(What you need to do) Which lines of the entries below run from the one holding "the AopProxyService class" to the one holding "so __call is triggered.", inclusive? Set down exactly those lines and no others.

(Recorded information)
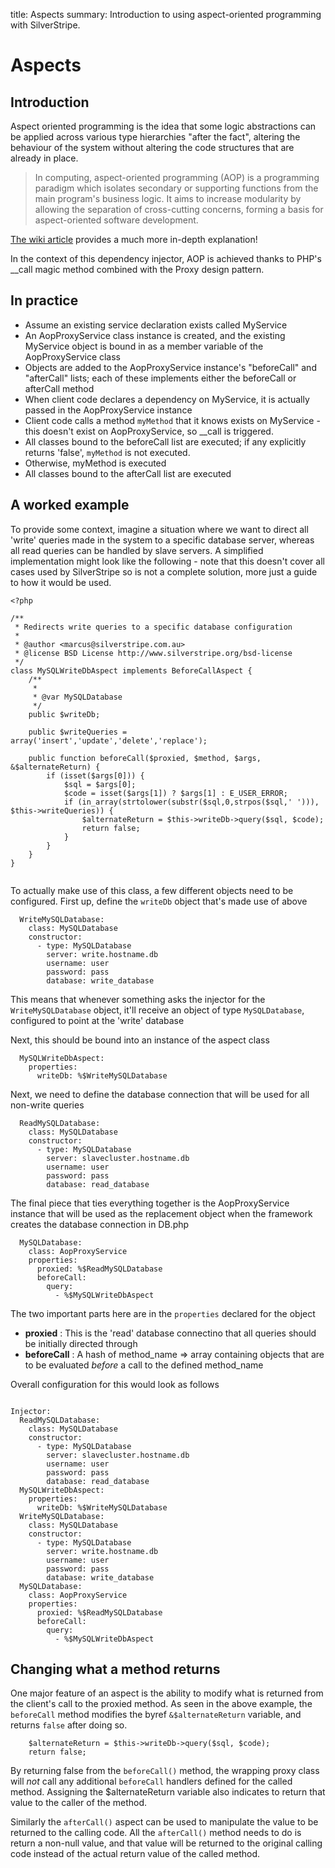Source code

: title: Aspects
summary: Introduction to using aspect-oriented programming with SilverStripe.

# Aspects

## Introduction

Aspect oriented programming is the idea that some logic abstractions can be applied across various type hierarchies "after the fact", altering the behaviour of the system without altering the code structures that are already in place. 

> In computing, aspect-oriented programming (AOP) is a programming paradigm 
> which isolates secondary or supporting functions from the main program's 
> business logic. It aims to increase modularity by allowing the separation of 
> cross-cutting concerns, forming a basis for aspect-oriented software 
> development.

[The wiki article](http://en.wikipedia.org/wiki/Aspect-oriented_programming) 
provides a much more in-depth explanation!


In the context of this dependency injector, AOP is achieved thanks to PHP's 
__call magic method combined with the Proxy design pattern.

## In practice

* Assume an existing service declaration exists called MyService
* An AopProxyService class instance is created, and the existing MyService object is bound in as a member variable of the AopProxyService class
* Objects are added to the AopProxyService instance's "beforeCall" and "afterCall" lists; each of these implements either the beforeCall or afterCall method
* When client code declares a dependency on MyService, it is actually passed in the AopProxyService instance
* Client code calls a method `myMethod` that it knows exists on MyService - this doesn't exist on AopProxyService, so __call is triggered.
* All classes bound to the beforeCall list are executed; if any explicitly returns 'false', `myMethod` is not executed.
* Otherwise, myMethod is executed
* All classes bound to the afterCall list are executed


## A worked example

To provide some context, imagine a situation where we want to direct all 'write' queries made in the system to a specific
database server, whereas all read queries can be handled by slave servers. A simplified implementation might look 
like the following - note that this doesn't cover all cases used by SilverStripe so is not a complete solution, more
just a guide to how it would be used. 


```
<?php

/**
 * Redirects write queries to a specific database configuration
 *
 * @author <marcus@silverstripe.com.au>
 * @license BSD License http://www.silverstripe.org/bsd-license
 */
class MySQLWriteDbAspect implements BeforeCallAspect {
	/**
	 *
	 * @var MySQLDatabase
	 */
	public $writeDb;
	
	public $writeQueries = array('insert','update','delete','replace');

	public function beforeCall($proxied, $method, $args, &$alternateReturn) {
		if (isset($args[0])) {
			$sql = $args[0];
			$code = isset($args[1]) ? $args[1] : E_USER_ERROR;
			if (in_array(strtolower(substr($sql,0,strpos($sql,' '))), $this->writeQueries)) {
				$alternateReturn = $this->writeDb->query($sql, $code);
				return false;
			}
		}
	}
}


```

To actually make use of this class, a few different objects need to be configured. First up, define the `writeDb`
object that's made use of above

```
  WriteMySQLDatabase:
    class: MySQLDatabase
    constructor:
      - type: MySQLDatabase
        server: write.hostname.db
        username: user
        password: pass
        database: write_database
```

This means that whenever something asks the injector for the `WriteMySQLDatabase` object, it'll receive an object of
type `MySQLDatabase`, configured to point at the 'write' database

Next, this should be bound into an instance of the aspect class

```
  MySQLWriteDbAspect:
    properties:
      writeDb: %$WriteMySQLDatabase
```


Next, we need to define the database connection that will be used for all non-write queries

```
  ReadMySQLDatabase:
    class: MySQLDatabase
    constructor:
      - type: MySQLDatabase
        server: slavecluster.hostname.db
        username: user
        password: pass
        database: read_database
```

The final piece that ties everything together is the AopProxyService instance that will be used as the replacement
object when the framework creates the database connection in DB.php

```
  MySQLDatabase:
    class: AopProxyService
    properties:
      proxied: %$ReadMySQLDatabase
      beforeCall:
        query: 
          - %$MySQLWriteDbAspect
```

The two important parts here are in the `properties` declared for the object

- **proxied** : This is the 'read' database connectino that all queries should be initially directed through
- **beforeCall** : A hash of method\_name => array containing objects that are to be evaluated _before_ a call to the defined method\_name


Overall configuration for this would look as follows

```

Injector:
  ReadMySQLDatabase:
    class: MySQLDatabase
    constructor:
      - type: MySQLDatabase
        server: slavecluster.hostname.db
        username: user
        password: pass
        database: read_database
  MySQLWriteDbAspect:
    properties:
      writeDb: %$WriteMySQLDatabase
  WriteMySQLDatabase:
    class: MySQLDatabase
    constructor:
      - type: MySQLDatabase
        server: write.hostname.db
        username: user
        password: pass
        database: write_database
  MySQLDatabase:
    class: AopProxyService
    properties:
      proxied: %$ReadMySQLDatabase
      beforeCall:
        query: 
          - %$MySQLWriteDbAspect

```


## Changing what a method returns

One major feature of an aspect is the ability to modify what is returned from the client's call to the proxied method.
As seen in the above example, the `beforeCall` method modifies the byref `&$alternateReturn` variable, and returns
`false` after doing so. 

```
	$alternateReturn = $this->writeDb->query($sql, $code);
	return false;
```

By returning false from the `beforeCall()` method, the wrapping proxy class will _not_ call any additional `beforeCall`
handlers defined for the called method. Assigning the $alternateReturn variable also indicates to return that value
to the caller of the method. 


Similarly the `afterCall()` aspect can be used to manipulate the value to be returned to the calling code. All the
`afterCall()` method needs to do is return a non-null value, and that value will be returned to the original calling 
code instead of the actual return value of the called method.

(Completed exercise)
* An AopProxyService class instance is created, and the existing MyService object is bound in as a member variable of the AopProxyService class
* Objects are added to the AopProxyService instance's "beforeCall" and "afterCall" lists; each of these implements either the beforeCall or afterCall method
* When client code declares a dependency on MyService, it is actually passed in the AopProxyService instance
* Client code calls a method `myMethod` that it knows exists on MyService - this doesn't exist on AopProxyService, so __call is triggered.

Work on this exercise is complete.